Exercise data:
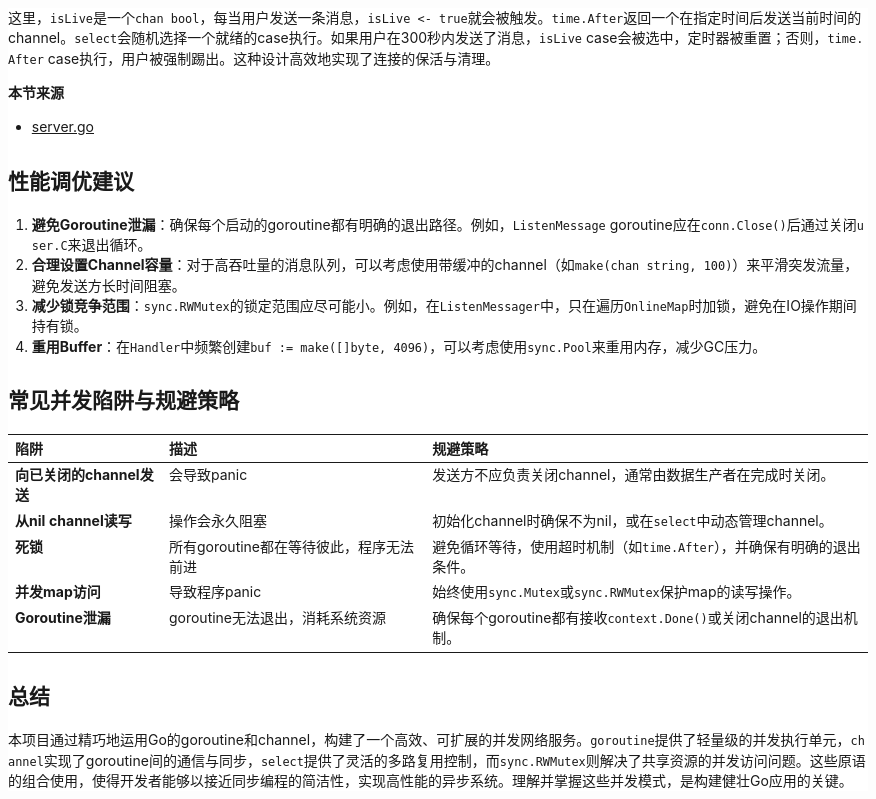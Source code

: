 这里，`isLive`是一个`chan bool`，每当用户发送一条消息，`isLive <- true`就会被触发。`time.After`返回一个在指定时间后发送当前时间的channel。`select`会随机选择一个就绪的case执行。如果用户在300秒内发送了消息，`isLive` case会被选中，定时器被重置；否则，`time.After` case执行，用户被强制踢出。这种设计高效地实现了连接的保活与清理。

**本节来源**
- [server.go](file://14-golang-IM-System/server.go#L95-L115)

## 性能调优建议

1. **避免Goroutine泄漏**：确保每个启动的goroutine都有明确的退出路径。例如，`ListenMessage` goroutine应在`conn.Close()`后通过关闭`user.C`来退出循环。
2. **合理设置Channel容量**：对于高吞吐量的消息队列，可以考虑使用带缓冲的channel（如`make(chan string, 100)`）来平滑突发流量，避免发送方长时间阻塞。
3. **减少锁竞争范围**：`sync.RWMutex`的锁定范围应尽可能小。例如，在`ListenMessager`中，只在遍历`OnlineMap`时加锁，避免在IO操作期间持有锁。
4. **重用Buffer**：在`Handler`中频繁创建`buf := make([]byte, 4096)`，可以考虑使用`sync.Pool`来重用内存，减少GC压力。

## 常见并发陷阱与规避策略

| 陷阱 | 描述 | 规避策略 |
| :--- | :--- | :--- |
| **向已关闭的channel发送** | 会导致panic | 发送方不应负责关闭channel，通常由数据生产者在完成时关闭。 |
| **从nil channel读写** | 操作会永久阻塞 | 初始化channel时确保不为nil，或在`select`中动态管理channel。 |
| **死锁** | 所有goroutine都在等待彼此，程序无法前进 | 避免循环等待，使用超时机制（如`time.After`），并确保有明确的退出条件。 |
| **并发map访问** | 导致程序panic | 始终使用`sync.Mutex`或`sync.RWMutex`保护map的读写操作。 |
| **Goroutine泄漏** | goroutine无法退出，消耗系统资源 | 确保每个goroutine都有接收`context.Done()`或关闭channel的退出机制。 |

## 总结
本项目通过精巧地运用Go的goroutine和channel，构建了一个高效、可扩展的并发网络服务。`goroutine`提供了轻量级的并发执行单元，`channel`实现了goroutine间的通信与同步，`select`提供了灵活的多路复用控制，而`sync.RWMutex`则解决了共享资源的并发访问问题。这些原语的组合使用，使得开发者能够以接近同步编程的简洁性，实现高性能的异步系统。理解并掌握这些并发模式，是构建健壮Go应用的关键。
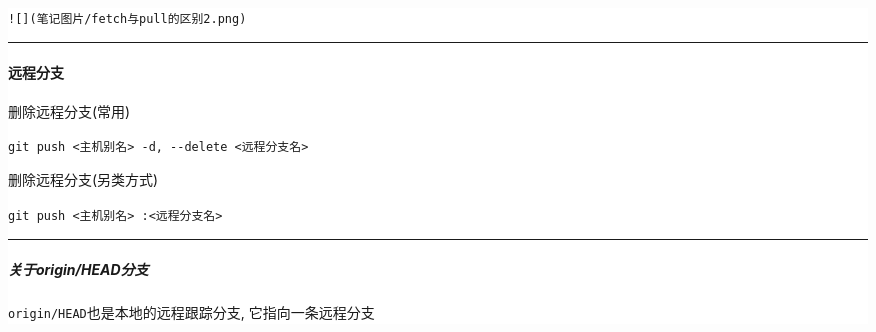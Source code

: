     ![](笔记图片/fetch与pull的区别2.png)







---






#### 远程分支

删除远程分支(常用)
``` shell
git push <主机别名> -d, --delete <远程分支名>
```


删除远程分支(另类方式)
``` shell
git push <主机别名> :<远程分支名>
```





---





##### 关于origin/HEAD分支

`origin/HEAD`也是本地的远程跟踪分支, 它指向一条远程分支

Directions: Filter the data for the string "sync". Copy each matching line.

Answer below:
3. **减少锁竞争范围**：`sync.RWMutex`的锁定范围应尽可能小。例如，在`ListenMessager`中，只在遍历`OnlineMap`时加锁，避免在IO操作期间持有锁。
4. **重用Buffer**：在`Handler`中频繁创建`buf := make([]byte, 4096)`，可以考虑使用`sync.Pool`来重用内存，减少GC压力。
| **并发map访问** | 导致程序panic | 始终使用`sync.Mutex`或`sync.RWMutex`保护map的读写操作。 |
本项目通过精巧地运用Go的goroutine和channel，构建了一个高效、可扩展的并发网络服务。`goroutine`提供了轻量级的并发执行单元，`channel`实现了goroutine间的通信与同步，`select`提供了灵活的多路复用控制，而`sync.RWMutex`则解决了共享资源的并发访问问题。这些原语的组合使用，使得开发者能够以接近同步编程的简洁性，实现高性能的异步系统。理解并掌握这些并发模式，是构建健壮Go应用的关键。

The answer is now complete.